DESCRIPTION OF THE TASK: If a line in the records below contains the word "imgur", copy it.

[Source data]
-- -- --

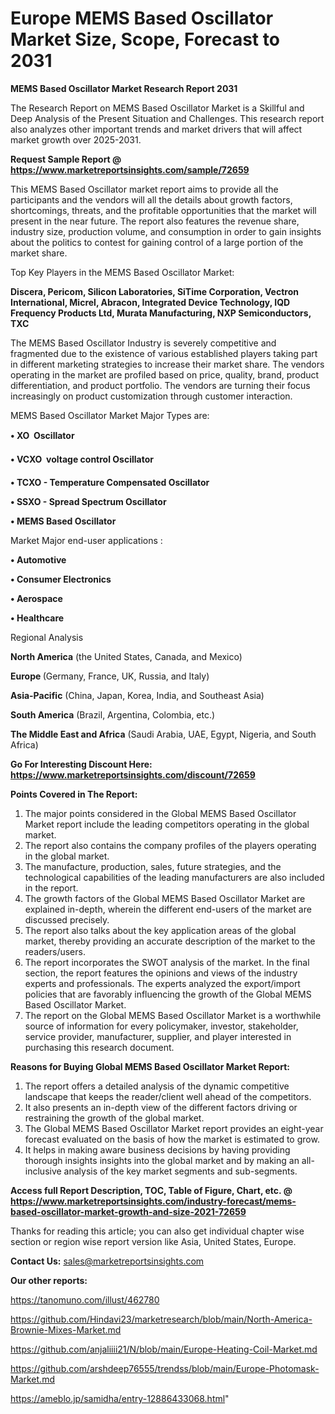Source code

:  # Europe MEMS Based Oscillator Market Size, Scope, Forecast to 2031

<strong>MEMS Based Oscillator Market Research Report 2031</strong>

The Research Report on MEMS Based Oscillator Market is a Skillful and Deep Analysis of the Present Situation and Challenges. This research report also analyzes other important trends and market drivers that will affect market growth over 2025-2031.

<strong>Request Sample Report @ <a href=https://www.marketreportsinsights.com/sample/72659>https://www.marketreportsinsights.com/sample/72659</a></strong>

This MEMS Based Oscillator market report aims to provide all the participants and the vendors will all the details about growth factors, shortcomings, threats, and the profitable opportunities that the market will present in the near future. The report also features the revenue share, industry size, production volume, and consumption in order to gain insights about the politics to contest for gaining control of a large portion of the market share.

Top Key Players in the MEMS Based Oscillator Market:

<strong>Discera, Pericom, Silicon Laboratories, SiTime Corporation, Vectron International, Micrel, Abracon, Integrated Device Technology, IQD Frequency Products Ltd, Murata Manufacturing, NXP Semiconductors, TXC</strong>

The MEMS Based Oscillator Industry is severely competitive and fragmented due to the existence of various established players taking part in different marketing strategies to increase their market share. The vendors operating in the market are profiled based on price, quality, brand, product differentiation, and product portfolio. The vendors are turning their focus increasingly on product customization through customer interaction.

MEMS Based Oscillator Market Major Types are:

<strong>• XO  Oscillator

• VCXO  voltage control Oscillator

• TCXO - Temperature Compensated Oscillator

• SSXO - Spread Spectrum Oscillator

• MEMS Based Oscillator</strong>

Market Major end-user applications :

<strong>• Automotive

• Consumer Electronics

• Aerospace

• Healthcare</strong>

Regional Analysis

</u><strong><b>North America</b></strong> (the United States, Canada, and Mexico)

<strong><b>Europe </b></strong>(Germany, France, UK, Russia, and Italy)

<strong><b>Asia-Pacific</b></strong> (China, Japan, Korea, India, and Southeast Asia)

<strong><b>South America</b></strong> (Brazil, Argentina, Colombia, etc.)

<strong><b>The Middle East and Africa</b></strong> (Saudi Arabia, UAE, Egypt, Nigeria, and South Africa)

<strong>Go For Interesting Discount Here: <a href=https://www.marketreportsinsights.com/discount/72659>https://www.marketreportsinsights.com/discount/72659</a></strong>

<strong>Points Covered in The Report:</strong>
<ol>
  <li>The major points considered in the Global MEMS Based Oscillator Market report include the leading competitors operating in the global market.</li>
  <li>The report also contains the company profiles of the players operating in the global market.</li>
  <li>The manufacture, production, sales, future strategies, and the technological capabilities of the leading manufacturers are also included in the report.</li>
  <li>The growth factors of the Global MEMS Based Oscillator Market are explained in-depth, wherein the different end-users of the market are discussed precisely.</li>
  <li>The report also talks about the key application areas of the global market, thereby providing an accurate description of the market to the readers/users.</li>
  <li>The report incorporates the SWOT analysis of the market. In the final section, the report features the opinions and views of the industry experts and professionals. The experts analyzed the export/import policies that are favorably influencing the growth of the Global MEMS Based Oscillator Market.</li>
  <li>The report on the Global MEMS Based Oscillator Market is a worthwhile source of information for every policymaker, investor, stakeholder, service provider, manufacturer, supplier, and player interested in purchasing this research document.</li>
</ol>
<strong>Reasons for Buying Global MEMS Based Oscillator Market Report:</strong>

<ol>
  <li>The report offers a detailed analysis of the dynamic competitive landscape that keeps the reader/client well ahead of the competitors.</li>
  <li>It also presents an in-depth view of the different factors driving or restraining the growth of the global market.</li>
  <li>The Global MEMS Based Oscillator Market report provides an eight-year forecast evaluated on the basis of how the market is estimated to grow.</li>
  <li>It helps in making aware business decisions by having providing thorough insights insights into the global market and by making an all-inclusive analysis of the key market segments and sub-segments.</li>
</ol>
<strong>Access full Report Description, TOC, Table of Figure, Chart, etc. @ <a href=https://www.marketreportsinsights.com/industry-forecast/mems-based-oscillator-market-growth-and-size-2021-72659>https://www.marketreportsinsights.com/industry-forecast/mems-based-oscillator-market-growth-and-size-2021-72659</a></strong>


Thanks for reading this article; you can also get individual chapter wise section or region wise report version like Asia, United States, Europe.

<strong>Contact Us:</strong>
sales@marketreportsinsights.com

<strong>Our other reports:</strong>

<a href=https://tanomuno.com/illust/462780>https://tanomuno.com/illust/462780</a>

<a href=https://github.com/Hindavi23/marketresearch/blob/main/North-America-Brownie-Mixes-Market.md>https://github.com/Hindavi23/marketresearch/blob/main/North-America-Brownie-Mixes-Market.md</a>

<a href=https://github.com/anjaliiii21/N/blob/main/Europe-Heating-Coil-Market.md>https://github.com/anjaliiii21/N/blob/main/Europe-Heating-Coil-Market.md</a>

<a href=https://github.com/arshdeep76555/trendss/blob/main/Europe-Photomask-Market.md>https://github.com/arshdeep76555/trendss/blob/main/Europe-Photomask-Market.md</a>

<a href=https://ameblo.jp/samidha/entry-12886433068.html>https://ameblo.jp/samidha/entry-12886433068.html</a>"
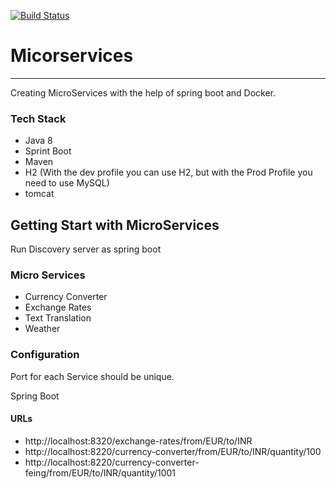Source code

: 
[![Build Status](https://travis-ci.org/everythingisdata/Spring-Boot-Micro-Services.svg?branch=master)](https://travis-ci.org/everythingisdata/Spring-Boot-Micro-Services)

# Micorservices 
--- 
 Creating MicroServices with the help of spring boot and Docker.
### Tech Stack
- Java 8
- Sprint Boot
- Maven
- H2 (With the dev profile you can use H2, but with the Prod Profile you need to use MySQL)
- tomcat

## Getting Start with MicroServices
Run Discovery server as spring boot

### Micro Services
  - Currency Converter
  - Exchange Rates
  - Text Translation
  - Weather  

### Configuration 
  Port for each Service should be unique. 

Spring Boot
#### URLs
 - http://localhost:8320/exchange-rates/from/EUR/to/INR
 - http://localhost:8220/currency-converter/from/EUR/to/INR/quantity/100
 - http://localhost:8220/currency-converter-feing/from/EUR/to/INR/quantity/1001
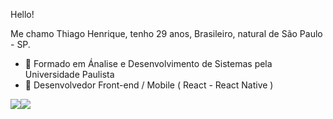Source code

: Hello!

  Me chamo Thiago Henrique, tenho 29 anos, Brasileiro, natural de São Paulo - SP.

- 🔭 Formado em Ánalise e Desenvolvimento de Sistemas pela Universidade Paulista
- 🌱 Desenvolvedor Front-end / Mobile ( React - React Native )


[<img src="https://img.shields.io/badge/linkedin-%230077B5.svg?&style=for-the-badge&logo=linkedin&logoColor=white" />](https://www.linkedin.com/in/thiago-franck//)[<img src = "https://img.shields.io/badge/facebook-%231877F2.svg?&style=for-the-badge&logo=facebook&logoColor=white">](https://web.facebook.com/thiago.henrique.969952/)

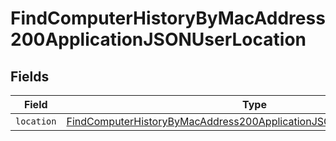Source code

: # FindComputerHistoryByMacAddress200ApplicationJSONUserLocation


## Fields

| Field                                                                                                                                                                     | Type                                                                                                                                                                      | Required                                                                                                                                                                  | Description                                                                                                                                                               |
| ------------------------------------------------------------------------------------------------------------------------------------------------------------------------- | ------------------------------------------------------------------------------------------------------------------------------------------------------------------------- | ------------------------------------------------------------------------------------------------------------------------------------------------------------------------- | ------------------------------------------------------------------------------------------------------------------------------------------------------------------------- |
| `location`                                                                                                                                                                | [FindComputerHistoryByMacAddress200ApplicationJSONUserLocationLocation](../../models/operations/findcomputerhistorybymacaddress200applicationjsonuserlocationlocation.md) | :heavy_minus_sign:                                                                                                                                                        | N/A                                                                                                                                                                       |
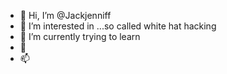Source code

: - 👋 Hi, I’m @Jackjenniff
- 👀 I’m interested in ...so called white hat hacking
- 🌱 I’m currently trying to learn
- 💞️ 
- 📫 

<!---
Jackjenniff/Jackjenniff is a ✨ special ✨ repository because its `README.md` (this file) appears on your GitHub profile.
You can click the Preview link to take a look at your changes.
--->
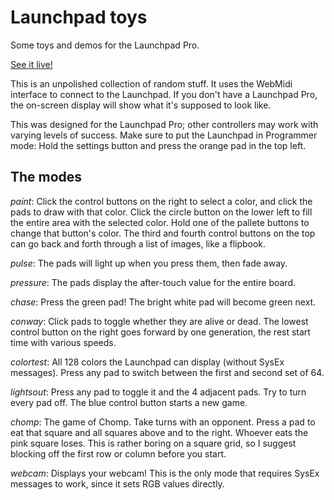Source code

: # Launchpad toys
Some toys and demos for the Launchpad Pro.

[See it live!](https://ishanpm.github.io/launchpad-toys/)

This is an unpolished collection of random stuff. It uses the WebMidi interface to connect to the Launchpad. If you don't have a Launchpad Pro, the on-screen display will show what it's supposed to look like.

This was designed for the Launchpad Pro; other controllers may work with varying levels of success. Make sure to put the Launchpad in Programmer mode: Hold the settings button and press the orange pad in the top left.

## The modes

*paint*: Click the control buttons on the right to select a color, and click the pads to draw with that color. Click the circle button on the lower left to fill the entire area with the selected color. Hold one of the pallete buttons to change that button's color. The third and fourth control buttons on the top can go back and forth through a list of images, like a flipbook.

*pulse*: The pads will light up when you press them, then fade away.

*pressure*: The pads display the after-touch value for the entire board.

*chase*: Press the green pad! The bright white pad will become green next.

*conway*: Click pads to toggle whether they are alive or dead. The lowest control button on the right goes forward by one generation, the rest start time with various speeds.

*colortest*: All 128 colors the Launchpad can display (without SysEx messages). Press any pad to switch between the first and second set of 64.

*lightsout*: Press any pad to toggle it and the 4 adjacent pads. Try to turn every pad off. The blue control button starts a new game.

*chomp*: The game of Chomp. Take turns with an opponent. Press a pad to eat that square and all squares above and to the right. Whoever eats the pink square loses. This is rather boring on a square grid, so I suggest blocking off the first row or column before you start.

*webcam*: Displays your webcam! This is the only mode that requires SysEx messages to work, since it sets RGB values directly.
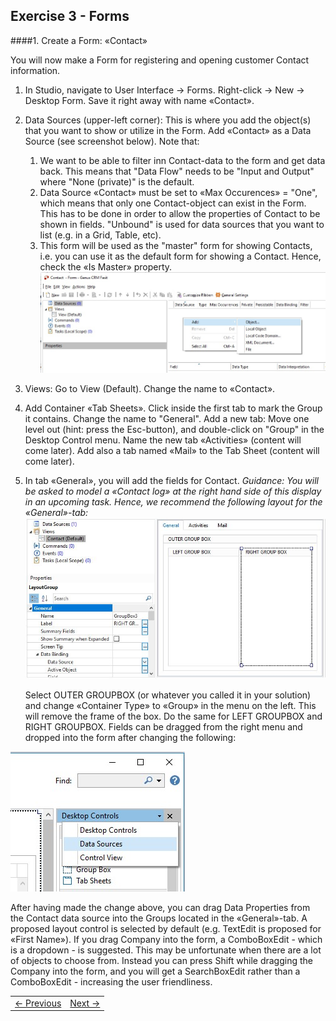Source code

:## Exercise 3 - Forms

####1. Create a Form: «Contact»

You will now make a Form for registering and opening customer Contact information.
1. In Studio, navigate to User Interface -> Forms. Right-click -> New -> Desktop Form. Save it right away with name «Contact».
2. Data Sources (upper-left corner): This is where you add the object(s) that you want to show or utilize in the Form. Add «Contact» as a Data Source (see screenshot below). Note that:
   1. We want to be able to filter inn Contact-data to the form and get data back. This means that "Data Flow" needs to be "Input and Output" where "None (private)" is the default. 
   2. Data Source «Contact» must be set to «Max Occurences» = "One", which means that only one Contact-object can exist in the Form. This has to be done in order to allow the properties of Contact to be shown in fields. "Unbound" is used for data sources that you want to list (e.g. in a Grid, Table, etc).
   3. This form will be used as the "master" form for showing Contacts, i.e. you can use it as the default form for showing a Contact. Hence, check the «Is Master» property.
![oppg3fig1.JPG](media/oppg3fig1.JPG)

3. Views: Go to View (Default). Change the name to «Contact».
4. Add Container «Tab Sheets». Click inside the first tab to mark the Group it contains. Change the name to "General".
  Add a new tab: Move one level out (hint: press the Esc-button), and double-click on "Group" in the Desktop Control menu. Name the new tab «Activities» (content will come later). 
  Add also a tab named «Mail» to the Tab Sheet (content will come later).
5. In tab «General», you will add the fields for Contact.
   *Guidance: You will be asked to model a «Contact log» at the right hand side of this display in an upcoming task. Hence, we recommend the following layout for the «General»-tab:*
![oppg3fig2.JPG](media/oppg3fig2.JPG)
   
   Select OUTER GROUPBOX (or whatever you called it in your solution) and change «Container Type» to «Group» in the menu on the left. This will remove the frame of the box. Do the same for LEFT GROUPBOX and RIGHT GROUPBOX. Fields can be dragged from the right menu and dropped into the form after changing the following:
   
![oppg3fig3.JPG](media/oppg3fig3.JPG)
  
   After having made the change above, you can drag Data Properties from the Contact data source into the Groups located in the «General»-tab. A proposed layout control is selected by default (e.g. TextEdit is proposed for «First Name»). If you drag Company into the form, a ComboBoxEdit - which is a dropdown - is suggested. This may be unfortunate when there are a lot of objects to choose from. Instead you can press Shift while dragging the Company into the form, and you will get a SearchBoxEdit rather than a ComboBoxEdit - increasing the user friendliness.

<table>
   <tr><td><a href="exercise-02-2.md"><- Previous</a></td><td align="right"><a href="exercise-03-2.md">Next -></a></td></tr>
</table>
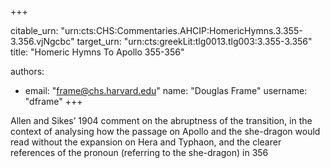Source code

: +++


citable_urn: "urn:cts:CHS:Commentaries.AHCIP:HomericHymns.3.355-3.356.vjNgcbc"
target_urn: "urn:cts:greekLit:tlg0013.tlg003:3.355-3.356"
title: "Homeric Hymns To Apollo 355-356"

authors:
- email: "frame@chs.harvard.edu"
  name: "Douglas Frame"
  username: "dframe"
+++

<p>Allen and Sikes’ 1904 comment on the abruptness of the transition, in the context of analysing how the passage on Apollo and the she-dragon would read without the expansion on Hera and Typhaon, and the clearer references of the pronoun (referring to the she-dragon) in 356</p>
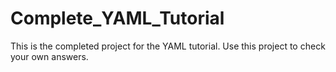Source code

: # Complete_YAML_Tutorial

This is the completed project for the YAML tutorial. Use this project to check your own answers.
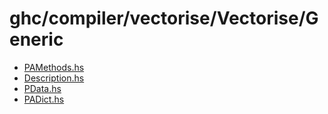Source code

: # ghc/compiler/vectorise/Vectorise/Generic

- [PAMethods.hs](ghc/compiler/vectorise/Vectorise/Generic/PAMethods)
- [Description.hs](ghc/compiler/vectorise/Vectorise/Generic/Description)
- [PData.hs](ghc/compiler/vectorise/Vectorise/Generic/PData)
- [PADict.hs](ghc/compiler/vectorise/Vectorise/Generic/PADict)

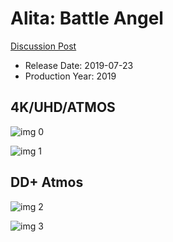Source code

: # Alita: Battle Angel

[Discussion Post](https://www.avsforum.com/threads/bass-eq-for-filtered-movies.2995212/post-58275024)

* Release Date: 2019-07-23
* Production Year: 2019

## 4K/UHD/ATMOS

![img 0](https://i.imgur.com/2X3RnIj.jpg)

![img 1](https://i.imgur.com/fQ77GrN.jpg)

## DD+ Atmos

![img 2](https://i.imgur.com/w63pB08.jpg)

![img 3](https://i.imgur.com/LZyeuBA.jpg)

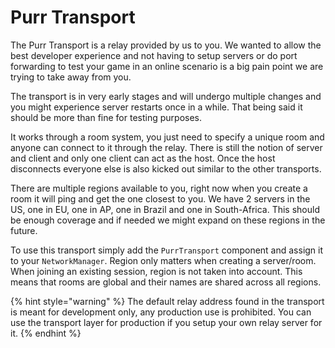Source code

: # Purr Transport

The Purr Transport is a relay provided by us to you. We wanted to allow the best developer experience and not having to setup servers or do port forwarding to test your game in an online scenario is a big pain point we are trying to take away from you.

The transport is in very early stages and will undergo multiple changes and you might experience server restarts once in a while. That being said it should be more than fine for testing purposes.

It works through a room system, you just need to specify a unique room and anyone can connect to it through the relay. There is still the notion of server and client and only one client can act as the host. Once the host disconnects everyone else is also kicked out similar to the other transports.

There are multiple regions available to you, right now when you create a room it will ping and get the one closest to you. We have 2 servers in the US, one in EU, one in AP, one in Brazil and one in South-Africa. This should be enough coverage and if needed we might expand on these regions in the future.

To use this transport simply add the `PurrTransport` component and assign it to your `NetworkManager`. Region only matters when creating a server/room. When joining an existing session, region is not taken into account. This means that rooms are global and their names are shared across all regions.

{% hint style="warning" %}
The default relay address found in the transport is meant for development only, any production use is prohibited. You can use the transport layer for production if you setup your own relay server for it.
{% endhint %}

-- -- --

RESULT OF THIS EXERCISE:
![img 0](https://i.imgur.com/2X3RnIj.jpg)
![img 1](https://i.imgur.com/fQ77GrN.jpg)
![img 2](https://i.imgur.com/w63pB08.jpg)
![img 3](https://i.imgur.com/LZyeuBA.jpg)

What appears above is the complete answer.